Mark van den Boogaart

Personal information
- Full name: Mark van den Boogaart
- Date of birth: 3 September 1985 (age 40)
- Place of birth: Rotterdam, Netherlands
- Height: 1.75 m (5 ft 9 in)
- Position: Midfielder

Team information
- Current team: AFC
- Number: 6

Youth career
- Feyenoord

Senior career*
- Years: Team / Apps / (Gls)
- 2004–2005: Feyenoord / 0 / (0)
- 2005–2007: Sevilla B / 25 / (0)
- 2006: → Dordrecht (loan) / 3 / (0)
- 2007–2009: NEC / 2 / (0)
- 2009–2010: Murcia / 0 / (0)
- 2010–2012: Barendrecht / 49 / (1)
- 2012–2015: Rijnsburgse Boys / 75 / (3)
- 2015–2018: AFC / 51 / (0)
- Total:  / 205 / (4)

= Mark van den Boogaart =

Dutch footballer (born 1985)

Mark van den Boogaart (born 3 September 1985) is a Dutch footballer who plays for Amsterdamsche FC as a midfielder.

==Club career==
A native of Rotterdam, van den Boogaart started playing at local giants Feyenoord, spending the following two years with Sevilla FC's reserves in the third division, with the Spaniards in turn loaning him back to his country with FC Dordrecht in the summer of 2006.

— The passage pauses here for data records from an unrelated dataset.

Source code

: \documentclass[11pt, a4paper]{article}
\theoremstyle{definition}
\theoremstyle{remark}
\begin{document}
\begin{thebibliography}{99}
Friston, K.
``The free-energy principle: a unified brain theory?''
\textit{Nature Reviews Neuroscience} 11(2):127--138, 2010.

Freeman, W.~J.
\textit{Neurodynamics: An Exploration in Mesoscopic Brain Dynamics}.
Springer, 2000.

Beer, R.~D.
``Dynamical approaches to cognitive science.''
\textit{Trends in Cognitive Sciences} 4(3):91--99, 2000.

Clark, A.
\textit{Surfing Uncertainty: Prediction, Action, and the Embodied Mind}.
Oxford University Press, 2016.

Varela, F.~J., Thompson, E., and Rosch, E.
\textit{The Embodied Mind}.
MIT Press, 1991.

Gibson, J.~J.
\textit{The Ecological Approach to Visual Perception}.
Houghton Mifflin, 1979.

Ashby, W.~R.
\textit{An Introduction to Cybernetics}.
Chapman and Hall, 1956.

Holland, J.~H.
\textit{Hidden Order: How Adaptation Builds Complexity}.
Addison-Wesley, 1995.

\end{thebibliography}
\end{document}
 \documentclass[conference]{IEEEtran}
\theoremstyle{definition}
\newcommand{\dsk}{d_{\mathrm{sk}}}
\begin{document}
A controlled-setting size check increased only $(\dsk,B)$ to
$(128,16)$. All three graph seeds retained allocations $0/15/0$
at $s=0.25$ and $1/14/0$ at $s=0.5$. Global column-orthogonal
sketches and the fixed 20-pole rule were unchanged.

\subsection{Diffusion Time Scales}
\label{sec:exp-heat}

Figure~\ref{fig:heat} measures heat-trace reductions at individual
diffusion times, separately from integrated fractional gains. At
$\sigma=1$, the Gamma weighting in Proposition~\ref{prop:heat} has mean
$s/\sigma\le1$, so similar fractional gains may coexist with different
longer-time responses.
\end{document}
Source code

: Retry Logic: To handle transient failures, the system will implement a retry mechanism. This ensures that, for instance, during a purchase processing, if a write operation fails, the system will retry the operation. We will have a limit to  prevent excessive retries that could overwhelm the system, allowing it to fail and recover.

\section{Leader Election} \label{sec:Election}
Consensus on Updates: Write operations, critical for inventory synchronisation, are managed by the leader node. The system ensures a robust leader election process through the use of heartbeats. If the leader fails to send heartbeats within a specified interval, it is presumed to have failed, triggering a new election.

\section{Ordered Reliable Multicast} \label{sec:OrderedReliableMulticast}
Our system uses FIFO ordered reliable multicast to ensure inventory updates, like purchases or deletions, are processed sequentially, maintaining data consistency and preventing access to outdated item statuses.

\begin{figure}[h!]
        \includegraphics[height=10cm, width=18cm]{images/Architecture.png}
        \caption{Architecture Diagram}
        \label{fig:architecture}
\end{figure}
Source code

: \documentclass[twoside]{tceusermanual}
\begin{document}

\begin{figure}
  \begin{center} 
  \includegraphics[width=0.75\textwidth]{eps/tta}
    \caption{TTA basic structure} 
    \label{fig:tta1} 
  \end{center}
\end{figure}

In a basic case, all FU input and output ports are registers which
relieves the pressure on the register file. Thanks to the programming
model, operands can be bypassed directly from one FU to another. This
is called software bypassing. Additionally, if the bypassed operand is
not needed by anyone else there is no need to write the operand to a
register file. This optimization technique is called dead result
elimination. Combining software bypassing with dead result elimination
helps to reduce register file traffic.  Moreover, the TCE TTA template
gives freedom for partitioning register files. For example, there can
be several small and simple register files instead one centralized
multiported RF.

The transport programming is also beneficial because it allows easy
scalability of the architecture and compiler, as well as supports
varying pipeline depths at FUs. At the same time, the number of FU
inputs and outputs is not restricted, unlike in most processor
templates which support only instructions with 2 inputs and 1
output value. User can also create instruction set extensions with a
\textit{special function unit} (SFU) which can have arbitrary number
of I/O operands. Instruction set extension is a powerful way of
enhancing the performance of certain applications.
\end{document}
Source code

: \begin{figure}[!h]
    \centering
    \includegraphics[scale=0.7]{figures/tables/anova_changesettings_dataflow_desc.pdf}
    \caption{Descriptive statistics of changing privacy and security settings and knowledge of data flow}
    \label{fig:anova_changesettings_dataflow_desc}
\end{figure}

In the 2007–08 season, van den Boogaart finally made his Eredivisie debuts, with NEC Nijmegen, but he only played two league games in two years as he was seriously injured. Released in May 2009, he returned to Spain and signed for Real Murcia, failing to appear in any competitive matches.

Afterwards, van den Boogaart returned to his homeland and played in the newly created Topklasse, first spending two seasons with BVV Barendrecht then joining Rijnsburgse Boys in 2012. In the 2015 January transfer window, he moved to Amsterdamsche FC.

==Personal life==
In January 2023, van den Boogaart went missing for a month with his former girlfriend citing he had been dealing with mental health issues for a longer period of time.